**EXERCISE**
Filter the listing below down to the lines with the word "data" and copy those.

**ENTRIES PROVIDED**
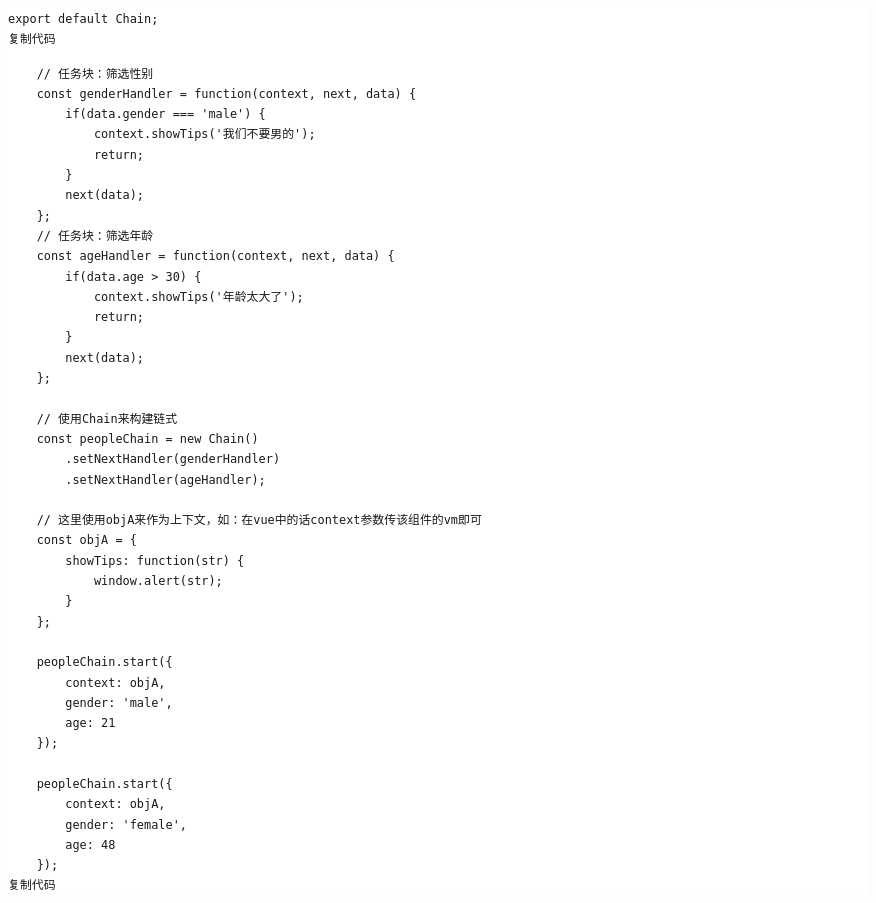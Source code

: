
 ```
export default Chain;
复制代码
```

```
    // 任务块：筛选性别
    const genderHandler = function(context, next, data) {
        if(data.gender === 'male') {
            context.showTips('我们不要男的');
            return;
        }
        next(data);
    };
    // 任务块：筛选年龄
    const ageHandler = function(context, next, data) {
        if(data.age > 30) {
            context.showTips('年龄太大了');
            return;
        }
        next(data);
    };

    // 使用Chain来构建链式
    const peopleChain = new Chain()
        .setNextHandler(genderHandler)
        .setNextHandler(ageHandler);

    // 这里使用objA来作为上下文，如：在vue中的话context参数传该组件的vm即可
    const objA = {
        showTips: function(str) {
            window.alert(str);
        }
    };

    peopleChain.start({
        context: objA,
        gender: 'male',
        age: 21
    });

    peopleChain.start({
        context: objA,
        gender: 'female',
        age: 48
    });
复制代码
```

**RESULT**
    const genderHandler = function(context, next, data) {
        if(data.gender === 'male') {
        next(data);
    const ageHandler = function(context, next, data) {
        if(data.age > 30) {
        next(data);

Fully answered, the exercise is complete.